Avoiding Replicates in Biocatalysis Experiments: Machine Learning for Enzyme Cascade Optimization

Abstract

The optimization of enzyme cascades is a complex and resource-demanding task due to the multitude of parameters and synergistic effects involved. Machine learning can support the identification of optimal reaction conditions, for example, in the case of Bayesian optimization (BO), by proposing new experiments based on Gaussian process regression (GPR) and expected improvement (EI). Here, we used BO to optimize the concentrations of the reaction components of an enzyme cascade. The productivity-cost-ratio was chosen as the optimization objective in order to achieve the highest possible productivity, which was normalized to the costs of the materials used to prevent convergence to ever-increasing enzyme concentrations. To reduce the experimental effort, contrary to common practice in biological experiments, we did not use replicates but instead relied on the algorithm’s proposed experiments and inherent uncertainty quantification.
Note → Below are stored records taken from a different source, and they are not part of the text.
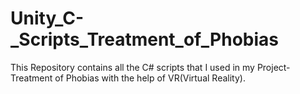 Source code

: # Unity_C-_Scripts_Treatment_of_Phobias


This Repository contains all the C# scripts that I used in my Project- Treatment of Phobias with the help of VR(Virtual Reality).
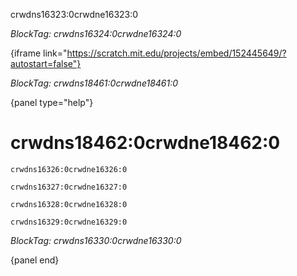 crwdns16323:0crwdne16323:0

*BlockTag: crwdns16324:0crwdne16324:0*

{iframe link="https://scratch.mit.edu/projects/embed/152445649/?autostart=false"}

*BlockTag: crwdns18461:0crwdne18461:0*

{panel type="help"}

# crwdns18462:0crwdne18462:0

<pre><code class="scratch:split:random">crwdns16326:0crwdne16326:0
</code></pre>

<pre><code class="scratch:split:random">crwdns16327:0crwdne16327:0
</code></pre>

<pre><code class="scratch:split:random">crwdns16328:0crwdne16328:0
</code></pre>

<pre><code class="scratch:split:random">crwdns16329:0crwdne16329:0
</code></pre>

*BlockTag: crwdns16330:0crwdne16330:0*

{panel end} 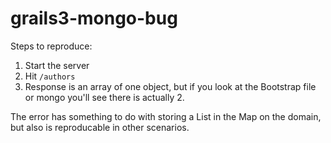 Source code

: # grails3-mongo-bug

Steps to reproduce:
1. Start the server
2. Hit `/authors`
3. Response is an array of one object, but if you look at the Bootstrap file or mongo you'll see there is actually 2. 

The error has something to do with storing a List in the Map on the domain, but also is reproducable in other scenarios. 
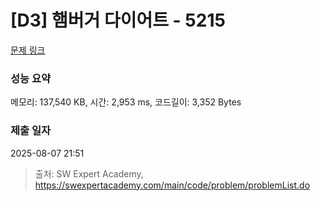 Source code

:# [D3] 햄버거 다이어트 - 5215 

[문제 링크](https://swexpertacademy.com/main/code/problem/problemDetail.do?contestProbId=AWT-lPB6dHUDFAVT) 

### 성능 요약

메모리: 137,540 KB, 시간: 2,953 ms, 코드길이: 3,352 Bytes

### 제출 일자

2025-08-07 21:51



> 출처: SW Expert Academy, https://swexpertacademy.com/main/code/problem/problemList.do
This approach balances parameter space exploration and exploitation, which is critical for the efficient and effective identification of optimal reaction conditions. At the optimized reaction conditions identified in our study, the productivity-cost ratio was doubled to 38.6 mmol L-1 h-1 €-1 compared to a reference experiment. The parameter optimization required only 52 experiments while being robust to outlying experimental results.